OPINION: Swedish couple, cops and our concerns
You are going with your wife and some policemen stop you and rob you of your money – all in dollars, $3,000 to be exact. As you go around beating the bush to get justice, a civilian suddenly appears on your door step another fine day and offers the same amount of money, in dollars too.
How would you feel about that? Relieved? Surprised? Aghast? Ashamed of the way police work? More helpless than before? Deeply suspicious of those people who are paid by the taxpayers to maintain law and order?
May be the Swedish couple who were robbed in the similar fashion in Jessore and then got back the money felt all of the above. The unidentified man who returned the money also wanted to get a paper signed by the couple. Suspicious?
READ MORE: Swedish couple get back money
This incident actually happened during Police Week and just a few days after a Bangladesh Bank official was robbed and tortured by police and another similar incident in Uttara. We are then forced to ask, what is happening to our police force?
Why have they become so reckless and lawless?
We understand that of the huge number of police force, only a few have committed such crimes. But have these incidents been properly handled? And of course, we know from personal accounts that scores of such incidents are taking place every day and never reported to anyone.

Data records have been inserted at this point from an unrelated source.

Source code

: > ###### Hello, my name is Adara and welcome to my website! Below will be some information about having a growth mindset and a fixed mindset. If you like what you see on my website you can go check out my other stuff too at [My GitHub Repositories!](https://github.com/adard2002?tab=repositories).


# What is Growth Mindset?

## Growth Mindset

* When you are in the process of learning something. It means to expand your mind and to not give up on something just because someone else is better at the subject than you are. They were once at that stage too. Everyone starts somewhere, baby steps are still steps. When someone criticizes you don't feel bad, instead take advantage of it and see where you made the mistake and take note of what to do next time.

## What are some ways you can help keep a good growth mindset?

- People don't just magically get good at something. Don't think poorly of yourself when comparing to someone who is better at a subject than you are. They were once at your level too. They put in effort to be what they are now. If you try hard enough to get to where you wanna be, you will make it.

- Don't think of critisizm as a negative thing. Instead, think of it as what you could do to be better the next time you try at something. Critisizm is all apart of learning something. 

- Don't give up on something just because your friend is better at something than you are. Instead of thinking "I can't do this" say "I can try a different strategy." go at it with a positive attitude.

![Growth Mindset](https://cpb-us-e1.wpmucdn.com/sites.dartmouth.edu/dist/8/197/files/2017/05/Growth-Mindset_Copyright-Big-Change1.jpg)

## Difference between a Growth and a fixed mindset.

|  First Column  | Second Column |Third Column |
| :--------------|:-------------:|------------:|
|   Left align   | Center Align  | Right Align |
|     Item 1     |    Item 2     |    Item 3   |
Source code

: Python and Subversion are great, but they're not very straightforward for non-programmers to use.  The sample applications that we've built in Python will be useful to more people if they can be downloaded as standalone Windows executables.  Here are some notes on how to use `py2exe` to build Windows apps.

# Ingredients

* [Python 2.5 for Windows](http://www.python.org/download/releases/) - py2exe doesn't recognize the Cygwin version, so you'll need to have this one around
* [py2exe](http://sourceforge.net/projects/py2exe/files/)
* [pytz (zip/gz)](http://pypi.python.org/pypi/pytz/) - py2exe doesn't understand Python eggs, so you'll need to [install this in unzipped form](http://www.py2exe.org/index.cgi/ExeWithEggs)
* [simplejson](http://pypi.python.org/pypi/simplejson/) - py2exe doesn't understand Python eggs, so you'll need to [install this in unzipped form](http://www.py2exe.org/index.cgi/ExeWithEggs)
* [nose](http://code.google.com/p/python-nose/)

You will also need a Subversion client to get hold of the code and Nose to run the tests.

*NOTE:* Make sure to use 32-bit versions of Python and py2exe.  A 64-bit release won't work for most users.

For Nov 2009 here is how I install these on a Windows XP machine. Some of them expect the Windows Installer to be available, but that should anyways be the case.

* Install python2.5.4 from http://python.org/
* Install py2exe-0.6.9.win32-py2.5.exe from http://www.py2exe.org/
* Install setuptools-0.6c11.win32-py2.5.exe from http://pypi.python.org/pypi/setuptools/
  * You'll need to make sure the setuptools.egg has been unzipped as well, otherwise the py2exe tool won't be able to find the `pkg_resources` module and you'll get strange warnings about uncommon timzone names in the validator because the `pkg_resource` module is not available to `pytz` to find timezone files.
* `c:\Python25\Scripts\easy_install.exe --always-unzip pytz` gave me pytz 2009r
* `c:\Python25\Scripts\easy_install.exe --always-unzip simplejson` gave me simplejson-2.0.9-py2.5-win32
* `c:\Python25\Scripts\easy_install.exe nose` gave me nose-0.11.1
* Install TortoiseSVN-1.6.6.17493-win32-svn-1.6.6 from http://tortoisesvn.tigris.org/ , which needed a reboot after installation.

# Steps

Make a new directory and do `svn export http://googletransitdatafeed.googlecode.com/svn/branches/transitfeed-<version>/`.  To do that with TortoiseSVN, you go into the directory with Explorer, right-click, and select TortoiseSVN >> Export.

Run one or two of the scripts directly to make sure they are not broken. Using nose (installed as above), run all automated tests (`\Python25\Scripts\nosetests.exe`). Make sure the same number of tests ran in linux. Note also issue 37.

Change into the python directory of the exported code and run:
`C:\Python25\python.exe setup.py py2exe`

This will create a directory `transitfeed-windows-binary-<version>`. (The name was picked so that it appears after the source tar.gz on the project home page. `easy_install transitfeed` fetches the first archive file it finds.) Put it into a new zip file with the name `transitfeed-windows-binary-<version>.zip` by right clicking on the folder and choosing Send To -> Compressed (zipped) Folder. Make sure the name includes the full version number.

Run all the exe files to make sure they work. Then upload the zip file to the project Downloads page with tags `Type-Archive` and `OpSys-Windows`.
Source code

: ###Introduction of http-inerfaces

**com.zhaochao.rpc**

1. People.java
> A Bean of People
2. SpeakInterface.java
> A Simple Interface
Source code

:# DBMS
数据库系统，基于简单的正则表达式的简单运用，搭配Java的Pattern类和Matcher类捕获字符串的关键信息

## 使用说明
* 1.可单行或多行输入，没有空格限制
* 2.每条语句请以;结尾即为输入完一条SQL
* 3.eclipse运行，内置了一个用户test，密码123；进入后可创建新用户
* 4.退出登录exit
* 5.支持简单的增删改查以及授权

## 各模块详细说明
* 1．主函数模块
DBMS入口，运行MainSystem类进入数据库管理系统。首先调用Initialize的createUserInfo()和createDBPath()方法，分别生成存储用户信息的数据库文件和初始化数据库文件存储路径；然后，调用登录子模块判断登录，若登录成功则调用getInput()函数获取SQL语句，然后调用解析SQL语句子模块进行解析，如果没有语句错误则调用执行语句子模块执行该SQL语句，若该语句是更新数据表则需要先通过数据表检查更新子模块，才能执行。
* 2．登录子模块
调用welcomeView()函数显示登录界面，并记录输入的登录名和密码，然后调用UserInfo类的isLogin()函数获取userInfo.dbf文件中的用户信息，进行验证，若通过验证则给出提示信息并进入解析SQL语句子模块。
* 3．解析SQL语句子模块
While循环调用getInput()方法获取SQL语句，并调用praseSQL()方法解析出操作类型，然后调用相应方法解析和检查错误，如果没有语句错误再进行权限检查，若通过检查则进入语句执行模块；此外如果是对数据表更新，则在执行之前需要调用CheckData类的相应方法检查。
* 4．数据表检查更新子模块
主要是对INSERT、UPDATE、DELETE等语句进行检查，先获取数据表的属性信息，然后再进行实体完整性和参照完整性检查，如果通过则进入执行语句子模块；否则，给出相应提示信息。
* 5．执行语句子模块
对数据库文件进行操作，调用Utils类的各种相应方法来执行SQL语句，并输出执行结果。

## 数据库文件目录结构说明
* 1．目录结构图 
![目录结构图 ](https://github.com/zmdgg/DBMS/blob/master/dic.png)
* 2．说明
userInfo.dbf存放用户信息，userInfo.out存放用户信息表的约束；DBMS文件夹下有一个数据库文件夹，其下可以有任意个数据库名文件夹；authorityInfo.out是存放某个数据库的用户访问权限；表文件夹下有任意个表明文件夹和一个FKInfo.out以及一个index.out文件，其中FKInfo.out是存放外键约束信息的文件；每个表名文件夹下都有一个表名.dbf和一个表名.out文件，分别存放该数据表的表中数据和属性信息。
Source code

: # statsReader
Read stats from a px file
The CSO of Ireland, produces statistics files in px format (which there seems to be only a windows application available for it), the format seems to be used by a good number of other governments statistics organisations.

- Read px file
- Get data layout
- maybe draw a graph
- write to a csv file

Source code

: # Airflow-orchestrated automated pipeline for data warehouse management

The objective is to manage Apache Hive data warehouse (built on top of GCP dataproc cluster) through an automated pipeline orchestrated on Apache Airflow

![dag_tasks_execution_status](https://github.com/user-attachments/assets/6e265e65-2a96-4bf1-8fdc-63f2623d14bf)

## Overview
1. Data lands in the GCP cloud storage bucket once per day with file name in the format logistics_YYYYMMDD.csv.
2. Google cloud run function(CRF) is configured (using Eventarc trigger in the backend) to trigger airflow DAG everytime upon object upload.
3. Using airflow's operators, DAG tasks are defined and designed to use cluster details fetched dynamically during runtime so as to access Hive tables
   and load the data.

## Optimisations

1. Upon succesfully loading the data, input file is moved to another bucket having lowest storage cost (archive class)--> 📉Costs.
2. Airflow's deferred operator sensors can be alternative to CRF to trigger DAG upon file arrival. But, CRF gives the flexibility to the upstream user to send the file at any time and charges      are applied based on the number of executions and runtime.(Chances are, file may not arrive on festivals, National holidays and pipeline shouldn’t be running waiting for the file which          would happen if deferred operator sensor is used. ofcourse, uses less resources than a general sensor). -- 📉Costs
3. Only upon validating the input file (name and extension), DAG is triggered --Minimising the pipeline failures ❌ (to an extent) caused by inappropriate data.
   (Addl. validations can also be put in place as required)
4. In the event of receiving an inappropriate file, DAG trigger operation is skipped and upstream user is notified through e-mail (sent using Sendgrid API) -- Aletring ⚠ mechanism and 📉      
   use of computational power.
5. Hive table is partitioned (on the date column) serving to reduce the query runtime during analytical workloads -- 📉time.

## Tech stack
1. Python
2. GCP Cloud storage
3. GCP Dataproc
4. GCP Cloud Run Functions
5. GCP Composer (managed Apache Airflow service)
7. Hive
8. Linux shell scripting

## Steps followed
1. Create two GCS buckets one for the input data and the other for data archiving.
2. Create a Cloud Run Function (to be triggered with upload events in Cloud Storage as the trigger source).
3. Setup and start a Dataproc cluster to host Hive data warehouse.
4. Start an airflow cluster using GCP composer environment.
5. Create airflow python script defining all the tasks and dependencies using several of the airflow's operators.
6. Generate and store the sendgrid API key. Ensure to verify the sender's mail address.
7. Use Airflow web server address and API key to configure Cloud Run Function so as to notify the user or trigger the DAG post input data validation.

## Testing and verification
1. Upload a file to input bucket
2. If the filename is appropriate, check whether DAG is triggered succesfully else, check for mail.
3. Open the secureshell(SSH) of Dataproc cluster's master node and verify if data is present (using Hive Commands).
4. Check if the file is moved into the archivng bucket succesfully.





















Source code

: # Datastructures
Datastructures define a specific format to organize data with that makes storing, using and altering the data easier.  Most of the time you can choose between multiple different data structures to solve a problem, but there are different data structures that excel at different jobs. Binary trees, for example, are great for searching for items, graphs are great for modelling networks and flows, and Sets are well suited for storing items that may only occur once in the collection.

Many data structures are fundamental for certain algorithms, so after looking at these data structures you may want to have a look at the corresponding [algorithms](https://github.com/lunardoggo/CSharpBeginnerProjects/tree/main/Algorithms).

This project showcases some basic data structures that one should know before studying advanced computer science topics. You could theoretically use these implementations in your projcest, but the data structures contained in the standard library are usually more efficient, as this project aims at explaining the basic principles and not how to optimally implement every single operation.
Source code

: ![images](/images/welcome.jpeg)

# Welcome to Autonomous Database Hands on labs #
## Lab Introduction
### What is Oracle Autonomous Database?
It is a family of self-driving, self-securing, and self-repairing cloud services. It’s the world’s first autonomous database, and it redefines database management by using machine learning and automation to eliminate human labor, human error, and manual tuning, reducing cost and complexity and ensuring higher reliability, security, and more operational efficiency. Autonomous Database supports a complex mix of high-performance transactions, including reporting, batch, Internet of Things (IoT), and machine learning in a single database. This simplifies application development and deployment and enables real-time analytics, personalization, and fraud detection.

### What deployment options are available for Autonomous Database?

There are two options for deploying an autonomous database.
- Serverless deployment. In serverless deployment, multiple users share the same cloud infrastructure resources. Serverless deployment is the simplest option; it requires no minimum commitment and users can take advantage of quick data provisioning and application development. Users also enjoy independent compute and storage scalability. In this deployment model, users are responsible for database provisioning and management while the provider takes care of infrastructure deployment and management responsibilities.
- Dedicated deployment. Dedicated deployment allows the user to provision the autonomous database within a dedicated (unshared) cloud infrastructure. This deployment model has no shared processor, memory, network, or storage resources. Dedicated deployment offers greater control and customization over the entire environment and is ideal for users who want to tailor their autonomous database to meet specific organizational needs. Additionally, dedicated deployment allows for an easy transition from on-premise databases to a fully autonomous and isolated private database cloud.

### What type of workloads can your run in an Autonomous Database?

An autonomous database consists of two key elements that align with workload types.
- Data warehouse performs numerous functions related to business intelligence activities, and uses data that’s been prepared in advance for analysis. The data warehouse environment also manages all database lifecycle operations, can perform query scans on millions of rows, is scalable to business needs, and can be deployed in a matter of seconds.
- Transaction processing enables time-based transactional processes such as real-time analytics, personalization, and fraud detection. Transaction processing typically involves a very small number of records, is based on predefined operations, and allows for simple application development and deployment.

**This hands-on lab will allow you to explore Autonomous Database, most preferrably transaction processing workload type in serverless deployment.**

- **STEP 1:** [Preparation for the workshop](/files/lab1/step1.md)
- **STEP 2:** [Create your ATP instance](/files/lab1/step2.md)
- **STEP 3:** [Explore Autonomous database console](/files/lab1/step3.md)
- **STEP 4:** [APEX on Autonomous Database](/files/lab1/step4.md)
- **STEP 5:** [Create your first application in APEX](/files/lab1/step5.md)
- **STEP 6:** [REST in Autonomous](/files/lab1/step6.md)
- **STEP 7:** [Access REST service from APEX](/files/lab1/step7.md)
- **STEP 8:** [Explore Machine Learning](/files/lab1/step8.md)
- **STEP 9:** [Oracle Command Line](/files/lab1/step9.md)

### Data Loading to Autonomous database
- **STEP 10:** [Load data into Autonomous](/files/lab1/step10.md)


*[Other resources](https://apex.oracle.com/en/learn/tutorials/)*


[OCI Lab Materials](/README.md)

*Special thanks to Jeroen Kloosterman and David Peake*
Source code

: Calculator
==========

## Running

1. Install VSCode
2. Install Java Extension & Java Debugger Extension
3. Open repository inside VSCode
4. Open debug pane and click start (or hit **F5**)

We also feel ashamed to think of how the Swedish nurse who had come with her Bangladesh-born husband to this wonderful land of green and rivers felt when they faced this incident. She married the Bangladeshi man out of love. And what impression did she get of her husband's homeland now that this has happened to them?
The root of this rogue behavior is deep down in the system of police recruitment. Who are being recruited and how are they being recruited? Have we not heard of bribes exchanging hands for police jobs? In fact, a syndicate which allegedly handled such deals was busted a few months back.
The police administration has to be more sensitive to allegations of police crimes. They just should not brush them aside with so-called probes. It is a question of restoring faith and dignity in a force that has a direct role in brightening the government's image. Let's not smear the image like this.